Harvesting A plant will yield up to 20 buds. Pick the largest bud, or king head, first. Use pruning shears or a sharp knife; leave on a 12.5-cm (5-in) stem.
There are a number of green budded varieties that grow to around 1.5 m (5 ft) high. Violetta has highly ornamental dusky purple–colored buds and only grows to 1.2 m (4 ft) high.
Buying and storing
Look for tightly closed heads with plump “leaves,” or scales, that don’t look dried or withered. Though best eaten the day they are purchased, they keep in a loosely sealed plastic bag in the crisper section of the refrigerator for up to four days
Also known as sunchoke
This hardy plant is grown for the edible knobby tubers of its root system.
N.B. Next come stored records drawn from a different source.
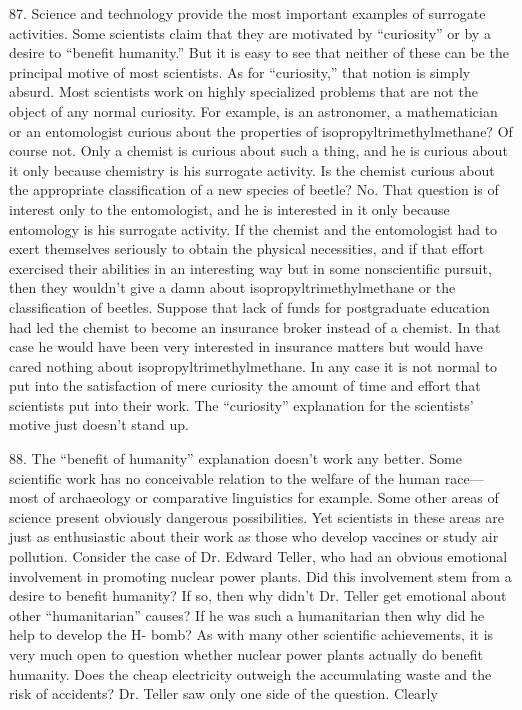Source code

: \documentclass{article}
\begin{document}
\hspace{0.5cm} 87.  Science and technology provide the most important examples of surrogate activities.  Some 
scientists claim that they are motivated by “curiosity” or by a desire to “benefit humanity.” But it 
is easy to see that neither of these can be the principal motive of most scientists.  As for “curiosity,” 
that notion is simply absurd.  Most scientists work on highly specialized problems that are not the 
object of any normal curiosity.  For example, is an astronomer, a mathematician or an entomologist 
curious  about  the  properties  of  isopropyltrimethylmethane?  Of  course  not.   Only  a  chemist  is  
curious  about  such  a  thing,  and  he  is  curious  about  it  only  because  chemistry  is  his  surrogate  
activity.   Is  the  chemist  curious  about  the  appropriate  classification  of  a  new  species  of  beetle?  
No.  That question is of interest only to the entomologist, and he is interested in it only because 
entomology is his surrogate activity.  If the chemist and the entomologist had to exert themselves 
seriously  to  obtain  the  physical  necessities,  and  if  that  effort  exercised  their  abilities  in  an  
interesting  way  but  in  some  nonscientific  pursuit,  then  they  wouldn’t  give  a  damn  about  
isopropyltrimethylmethane  or  the  classification  of  beetles.   Suppose  that  lack  of  funds  for  
postgraduate education had led the chemist to become an insurance broker instead of a chemist.  In 
that case he would have been very interested in insurance matters but would have cared nothing 
about isopropyltrimethylmethane.  In any case it is not normal to put into the satisfaction of mere 
curiosity  the  amount  of  time  and  effort  that  scientists  put  into  their  work.   The  “curiosity”  
explanation for the scientists’ motive just doesn’t stand up. \vspace{\baselineskip}

88.  The “benefit of humanity” explanation doesn’t work any better.  Some scientific work has no 
conceivable  relation  to  the  welfare  of  the  human  race—most  of  archaeology  or  comparative  
linguistics for example.  Some other areas of science present obviously dangerous 
possibilities.  Yet scientists in these areas are just as enthusiastic about their work as those who 
develop  vaccines  or  study  air  pollution.   Consider  the  case  of  Dr. Edward  Teller,  who  had  an  
obvious  emotional  involvement  in  promoting  nuclear  power  plants.   Did  this  involvement  stem  
from  a  desire  to  benefit  humanity?  If  so,  then  why  didn’t  Dr. Teller  get  emotional  about  other  
“humanitarian”  causes?  If  he  was  such  a  humanitarian  then  why  did  he  help  to  develop  the  H-
bomb?  As  with  many  other  scientific  achievements,  it  is  very  much  open  to  question  whether  
nuclear  power  plants  actually  do  benefit  humanity.   Does  the  cheap  electricity  outweigh  the  
accumulating waste and the risk of accidents? Dr.  Teller saw only one side of the question. Clearly 
 
\end{document}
It has an interesting nutty flavor and can be eaten raw, boiled, roasted, stir-fried, or in soups. It is renowned for its ability to cause flatulence, although this unwanted side effect can be reduced by serving it with fennel. The flowers last well when picked for a vase.
This perennial is easy to grow and reaches up to 3 m (10 ft) high. It flowers in autumn with beautiful sunflower-like golden yellow flowers. These prolific flowers and its height make Jerusalem artichoke a good windbreak plant around tender vegetables.
Bare-rooted tubers are planted in winter in a sunny, well-drained position in reasonably fertile soil. It is often regarded as a permanent vegetable because any tubers left in the ground will reshoot. Be sure to dig up even the smallest tubers to prevent any unwanted regrowth in your garden.
Harvesting Dig up the tubers after the plants have died down in autumn. Handle with care, as the skins are thin. Brush off the soil and store in a dark, dry place. As with potatoes, it is important that you don’t eat Jerusalem artichokes that have a greenish tinge.
Buying and storing
Choose firm Jerusalem artichokes with unwrinkled skins. Keep in a loosely sealed plastic bag in the crisper section of the refrigerator or in a very cool, dark place for up to a week.
A globe artichoke’s health benefit is found in the plant’s leaves: Research has shown that artichoke-leaf extract stimulates the gallbladder to release more fat-digesting bile acids. By boosting this cholesterol-rich bile, which is excreted from the body, it may help to reduce heart-threatening LDL cholesterol.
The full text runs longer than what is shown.